What is being asked - Copy out, word for word, the lines from the start of the data below through the line containing "le système vérifie", and no others.

### The input

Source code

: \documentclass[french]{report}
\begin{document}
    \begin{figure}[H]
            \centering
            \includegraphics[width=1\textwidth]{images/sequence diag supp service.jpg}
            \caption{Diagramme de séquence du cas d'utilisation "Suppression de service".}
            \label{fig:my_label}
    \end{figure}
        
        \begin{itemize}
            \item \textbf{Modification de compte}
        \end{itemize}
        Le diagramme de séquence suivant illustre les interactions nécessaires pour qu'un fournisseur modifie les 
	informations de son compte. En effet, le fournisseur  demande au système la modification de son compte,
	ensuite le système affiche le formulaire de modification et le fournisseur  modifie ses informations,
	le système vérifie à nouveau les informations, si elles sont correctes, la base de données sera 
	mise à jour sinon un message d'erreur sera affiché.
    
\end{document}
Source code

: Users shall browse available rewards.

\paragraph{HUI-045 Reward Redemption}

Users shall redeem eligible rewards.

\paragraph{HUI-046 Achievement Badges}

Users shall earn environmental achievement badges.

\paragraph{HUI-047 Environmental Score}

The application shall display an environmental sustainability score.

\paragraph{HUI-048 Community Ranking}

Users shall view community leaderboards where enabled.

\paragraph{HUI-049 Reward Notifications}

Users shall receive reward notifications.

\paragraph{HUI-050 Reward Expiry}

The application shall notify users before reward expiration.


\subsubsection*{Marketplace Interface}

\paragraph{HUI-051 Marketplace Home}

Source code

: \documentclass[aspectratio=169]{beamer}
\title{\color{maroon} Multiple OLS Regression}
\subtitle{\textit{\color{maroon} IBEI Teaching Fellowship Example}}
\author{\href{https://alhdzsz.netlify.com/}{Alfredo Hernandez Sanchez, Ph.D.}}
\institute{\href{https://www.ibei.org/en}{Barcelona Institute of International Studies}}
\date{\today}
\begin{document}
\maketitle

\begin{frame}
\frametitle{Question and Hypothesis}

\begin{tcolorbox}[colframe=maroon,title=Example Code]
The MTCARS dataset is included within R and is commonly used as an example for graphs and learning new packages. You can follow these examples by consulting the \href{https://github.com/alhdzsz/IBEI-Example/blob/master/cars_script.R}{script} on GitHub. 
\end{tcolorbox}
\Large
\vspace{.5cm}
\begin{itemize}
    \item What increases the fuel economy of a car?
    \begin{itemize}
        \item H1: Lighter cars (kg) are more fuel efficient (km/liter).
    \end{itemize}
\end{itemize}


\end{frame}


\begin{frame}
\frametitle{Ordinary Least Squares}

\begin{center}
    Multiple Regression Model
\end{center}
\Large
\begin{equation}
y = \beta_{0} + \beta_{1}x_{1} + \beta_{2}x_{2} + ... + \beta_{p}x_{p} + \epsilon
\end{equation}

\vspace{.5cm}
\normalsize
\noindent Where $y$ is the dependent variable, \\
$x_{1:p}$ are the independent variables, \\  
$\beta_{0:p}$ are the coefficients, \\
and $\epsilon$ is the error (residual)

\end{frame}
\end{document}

######

Your response -
Source code

: \documentclass[french]{report}
\begin{document}
    \begin{figure}[H]
            \centering
            \includegraphics[width=1\textwidth]{images/sequence diag supp service.jpg}
            \caption{Diagramme de séquence du cas d'utilisation "Suppression de service".}
            \label{fig:my_label}
    \end{figure}
        
        \begin{itemize}
            \item \textbf{Modification de compte}
        \end{itemize}
        Le diagramme de séquence suivant illustre les interactions nécessaires pour qu'un fournisseur modifie les 
	informations de son compte. En effet, le fournisseur  demande au système la modification de son compte,
	ensuite le système affiche le formulaire de modification et le fournisseur  modifie ses informations,
	le système vérifie à nouveau les informations, si elles sont correctes, la base de données sera 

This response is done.